> **Source records**:
====
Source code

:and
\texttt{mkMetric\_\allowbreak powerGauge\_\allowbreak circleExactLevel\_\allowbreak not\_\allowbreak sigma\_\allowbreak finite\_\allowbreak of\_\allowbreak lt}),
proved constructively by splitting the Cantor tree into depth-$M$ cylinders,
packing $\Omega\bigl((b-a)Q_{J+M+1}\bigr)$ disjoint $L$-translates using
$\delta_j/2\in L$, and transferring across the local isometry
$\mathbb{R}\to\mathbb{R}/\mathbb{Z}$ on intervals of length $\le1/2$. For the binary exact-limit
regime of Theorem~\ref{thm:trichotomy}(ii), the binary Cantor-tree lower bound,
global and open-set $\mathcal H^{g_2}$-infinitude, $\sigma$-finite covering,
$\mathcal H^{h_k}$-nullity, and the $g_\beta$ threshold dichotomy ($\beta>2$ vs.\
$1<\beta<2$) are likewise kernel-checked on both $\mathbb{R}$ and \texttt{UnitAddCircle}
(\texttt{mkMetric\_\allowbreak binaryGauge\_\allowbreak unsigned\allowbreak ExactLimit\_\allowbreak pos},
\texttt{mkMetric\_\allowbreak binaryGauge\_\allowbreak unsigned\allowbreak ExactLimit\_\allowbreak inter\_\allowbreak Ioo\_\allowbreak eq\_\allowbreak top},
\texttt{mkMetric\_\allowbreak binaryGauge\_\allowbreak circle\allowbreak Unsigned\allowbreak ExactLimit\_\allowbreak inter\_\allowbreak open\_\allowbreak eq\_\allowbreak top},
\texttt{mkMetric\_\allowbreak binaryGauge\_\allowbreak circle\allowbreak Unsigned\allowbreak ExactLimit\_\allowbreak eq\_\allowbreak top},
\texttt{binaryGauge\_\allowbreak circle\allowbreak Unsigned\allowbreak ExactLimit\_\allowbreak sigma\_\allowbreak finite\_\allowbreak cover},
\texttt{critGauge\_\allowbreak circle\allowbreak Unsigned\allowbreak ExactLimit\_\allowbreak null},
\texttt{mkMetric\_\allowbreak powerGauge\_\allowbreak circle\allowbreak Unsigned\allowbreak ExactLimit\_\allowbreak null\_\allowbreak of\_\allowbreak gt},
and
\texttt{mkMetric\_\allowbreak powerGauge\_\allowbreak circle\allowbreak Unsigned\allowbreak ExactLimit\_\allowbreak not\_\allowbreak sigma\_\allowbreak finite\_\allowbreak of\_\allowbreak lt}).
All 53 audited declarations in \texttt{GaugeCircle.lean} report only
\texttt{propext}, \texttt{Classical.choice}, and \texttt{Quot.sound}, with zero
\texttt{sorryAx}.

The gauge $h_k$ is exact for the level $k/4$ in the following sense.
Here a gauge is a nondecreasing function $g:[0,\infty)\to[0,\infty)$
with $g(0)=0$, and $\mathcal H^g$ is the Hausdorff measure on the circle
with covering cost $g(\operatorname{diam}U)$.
====
> **Required action**:
Nothing but the lines from the one with "Unsigned\allowbreak ExactLimit\_\allowbreak sigma\_\allowbreak" through the last line of the entries should be repeated, and those exactly.

> **Result**:
\texttt{binaryGauge\_\allowbreak circle\allowbreak Unsigned\allowbreak ExactLimit\_\allowbreak sigma\_\allowbreak finite\_\allowbreak cover},
\texttt{critGauge\_\allowbreak circle\allowbreak Unsigned\allowbreak ExactLimit\_\allowbreak null},
\texttt{mkMetric\_\allowbreak powerGauge\_\allowbreak circle\allowbreak Unsigned\allowbreak ExactLimit\_\allowbreak null\_\allowbreak of\_\allowbreak gt},
and
\texttt{mkMetric\_\allowbreak powerGauge\_\allowbreak circle\allowbreak Unsigned\allowbreak ExactLimit\_\allowbreak not\_\allowbreak sigma\_\allowbreak finite\_\allowbreak of\_\allowbreak lt}).
All 53 audited declarations in \texttt{GaugeCircle.lean} report only
\texttt{propext}, \texttt{Classical.choice}, and \texttt{Quot.sound}, with zero
\texttt{sorryAx}.

The gauge $h_k$ is exact for the level $k/4$ in the following sense.
Here a gauge is a nondecreasing function $g:[0,\infty)\to[0,\infty)$
with $g(0)=0$, and $\mathcal H^g$ is the Hausdorff measure on the circle
with covering cost $g(\operatorname{diam}U)$.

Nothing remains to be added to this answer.